* **What to do**: Look through the listing below for the string "reduce". Show each line where it occurs.

* **The input**:
########

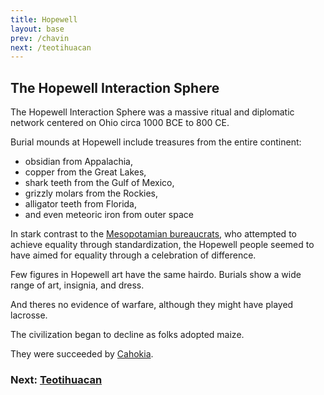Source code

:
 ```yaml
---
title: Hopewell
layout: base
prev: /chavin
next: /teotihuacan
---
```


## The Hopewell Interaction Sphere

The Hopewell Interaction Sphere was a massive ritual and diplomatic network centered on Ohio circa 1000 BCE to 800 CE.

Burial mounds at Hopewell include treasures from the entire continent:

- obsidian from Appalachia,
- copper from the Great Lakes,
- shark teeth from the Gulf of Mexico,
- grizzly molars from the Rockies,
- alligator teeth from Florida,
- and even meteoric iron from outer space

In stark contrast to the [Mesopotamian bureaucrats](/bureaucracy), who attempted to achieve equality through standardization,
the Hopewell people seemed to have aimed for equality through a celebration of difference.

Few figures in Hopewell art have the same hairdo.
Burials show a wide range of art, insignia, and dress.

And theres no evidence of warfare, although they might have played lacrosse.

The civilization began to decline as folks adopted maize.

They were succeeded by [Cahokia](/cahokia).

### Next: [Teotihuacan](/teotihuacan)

########

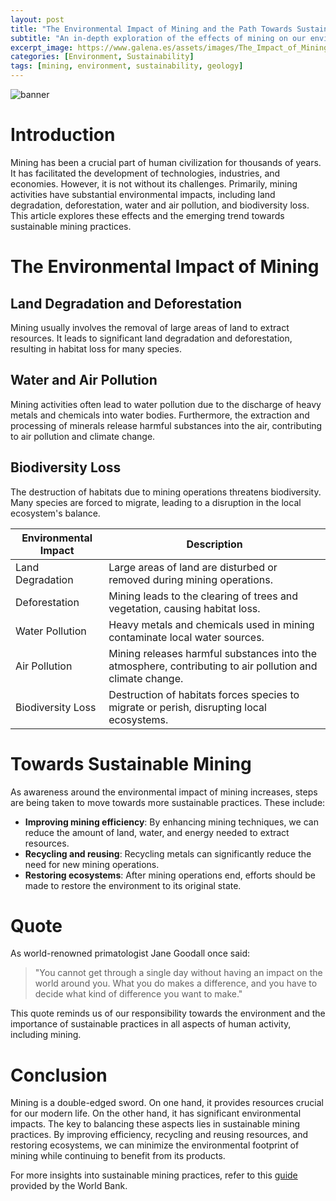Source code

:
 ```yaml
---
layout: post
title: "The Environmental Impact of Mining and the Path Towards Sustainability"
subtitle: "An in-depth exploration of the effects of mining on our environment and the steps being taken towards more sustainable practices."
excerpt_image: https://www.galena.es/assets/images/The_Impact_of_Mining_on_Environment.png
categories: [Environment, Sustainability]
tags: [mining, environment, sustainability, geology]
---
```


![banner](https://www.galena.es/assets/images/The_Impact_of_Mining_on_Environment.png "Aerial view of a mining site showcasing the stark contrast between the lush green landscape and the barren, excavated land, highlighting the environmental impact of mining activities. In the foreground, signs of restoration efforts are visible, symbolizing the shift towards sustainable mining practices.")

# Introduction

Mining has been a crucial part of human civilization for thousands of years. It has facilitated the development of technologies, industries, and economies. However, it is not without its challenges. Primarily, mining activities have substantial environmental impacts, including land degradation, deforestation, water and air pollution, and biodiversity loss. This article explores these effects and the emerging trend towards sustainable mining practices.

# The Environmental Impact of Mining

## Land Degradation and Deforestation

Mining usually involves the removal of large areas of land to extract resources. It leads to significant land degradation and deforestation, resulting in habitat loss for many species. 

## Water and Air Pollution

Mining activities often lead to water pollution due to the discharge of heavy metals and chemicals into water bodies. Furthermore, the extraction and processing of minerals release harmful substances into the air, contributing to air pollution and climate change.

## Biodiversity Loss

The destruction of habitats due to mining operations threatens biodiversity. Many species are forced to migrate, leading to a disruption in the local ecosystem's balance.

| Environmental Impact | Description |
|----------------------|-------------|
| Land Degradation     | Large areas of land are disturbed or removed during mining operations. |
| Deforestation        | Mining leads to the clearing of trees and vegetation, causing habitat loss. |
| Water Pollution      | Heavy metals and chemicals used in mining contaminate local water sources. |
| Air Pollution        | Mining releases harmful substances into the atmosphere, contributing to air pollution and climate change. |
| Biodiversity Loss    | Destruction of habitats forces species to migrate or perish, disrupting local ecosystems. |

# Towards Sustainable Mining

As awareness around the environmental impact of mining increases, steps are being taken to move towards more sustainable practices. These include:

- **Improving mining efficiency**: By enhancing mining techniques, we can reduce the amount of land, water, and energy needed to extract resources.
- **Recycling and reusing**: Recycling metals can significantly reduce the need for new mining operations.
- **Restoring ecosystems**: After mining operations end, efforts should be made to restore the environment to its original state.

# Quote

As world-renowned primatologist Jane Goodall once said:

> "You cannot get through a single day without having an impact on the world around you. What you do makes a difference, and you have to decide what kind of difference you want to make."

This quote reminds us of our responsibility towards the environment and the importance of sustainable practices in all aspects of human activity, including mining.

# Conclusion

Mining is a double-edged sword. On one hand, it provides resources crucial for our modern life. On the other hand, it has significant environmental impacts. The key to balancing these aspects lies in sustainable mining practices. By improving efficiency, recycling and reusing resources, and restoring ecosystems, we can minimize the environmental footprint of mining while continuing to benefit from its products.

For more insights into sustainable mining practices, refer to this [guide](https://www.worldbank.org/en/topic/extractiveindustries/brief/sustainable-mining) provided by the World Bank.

########

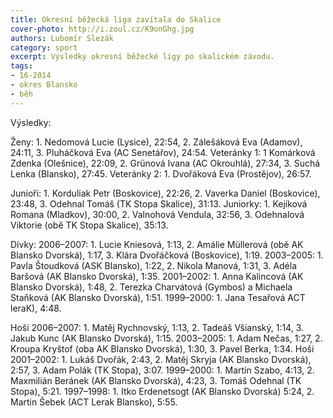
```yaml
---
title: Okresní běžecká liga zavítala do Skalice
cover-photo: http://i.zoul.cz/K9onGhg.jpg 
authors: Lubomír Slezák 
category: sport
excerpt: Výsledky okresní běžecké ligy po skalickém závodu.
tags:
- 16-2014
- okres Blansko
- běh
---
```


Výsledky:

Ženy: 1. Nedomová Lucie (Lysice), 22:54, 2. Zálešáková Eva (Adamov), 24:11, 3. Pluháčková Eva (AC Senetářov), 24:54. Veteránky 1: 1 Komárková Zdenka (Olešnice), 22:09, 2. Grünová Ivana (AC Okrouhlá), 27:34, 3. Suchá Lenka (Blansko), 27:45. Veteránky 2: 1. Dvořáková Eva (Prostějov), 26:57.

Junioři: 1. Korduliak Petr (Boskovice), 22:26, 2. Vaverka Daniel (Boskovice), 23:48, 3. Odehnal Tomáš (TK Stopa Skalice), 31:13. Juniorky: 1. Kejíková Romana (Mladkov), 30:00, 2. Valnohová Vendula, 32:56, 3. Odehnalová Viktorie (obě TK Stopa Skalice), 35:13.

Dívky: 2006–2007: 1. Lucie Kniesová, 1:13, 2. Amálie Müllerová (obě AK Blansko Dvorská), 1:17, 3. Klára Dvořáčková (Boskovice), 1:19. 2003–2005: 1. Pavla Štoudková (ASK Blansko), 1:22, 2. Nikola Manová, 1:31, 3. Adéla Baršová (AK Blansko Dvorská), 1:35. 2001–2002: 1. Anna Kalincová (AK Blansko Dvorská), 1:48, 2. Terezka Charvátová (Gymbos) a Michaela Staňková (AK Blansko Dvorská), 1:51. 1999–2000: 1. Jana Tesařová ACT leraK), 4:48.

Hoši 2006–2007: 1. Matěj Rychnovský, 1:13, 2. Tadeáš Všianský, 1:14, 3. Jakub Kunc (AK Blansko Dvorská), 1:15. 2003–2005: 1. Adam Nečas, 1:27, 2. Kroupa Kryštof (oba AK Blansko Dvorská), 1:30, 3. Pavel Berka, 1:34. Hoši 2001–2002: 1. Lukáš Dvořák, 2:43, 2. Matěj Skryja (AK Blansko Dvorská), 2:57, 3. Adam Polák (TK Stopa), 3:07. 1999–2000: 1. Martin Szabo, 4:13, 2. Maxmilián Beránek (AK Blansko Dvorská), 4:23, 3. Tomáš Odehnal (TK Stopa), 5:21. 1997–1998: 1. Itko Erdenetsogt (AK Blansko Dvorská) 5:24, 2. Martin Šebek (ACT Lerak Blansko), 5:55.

########

* **Solution to the exercise**:
- **Improving mining efficiency**: By enhancing mining techniques, we can reduce the amount of land, water, and energy needed to extract resources.
- **Recycling and reusing**: Recycling metals can significantly reduce the need for new mining operations.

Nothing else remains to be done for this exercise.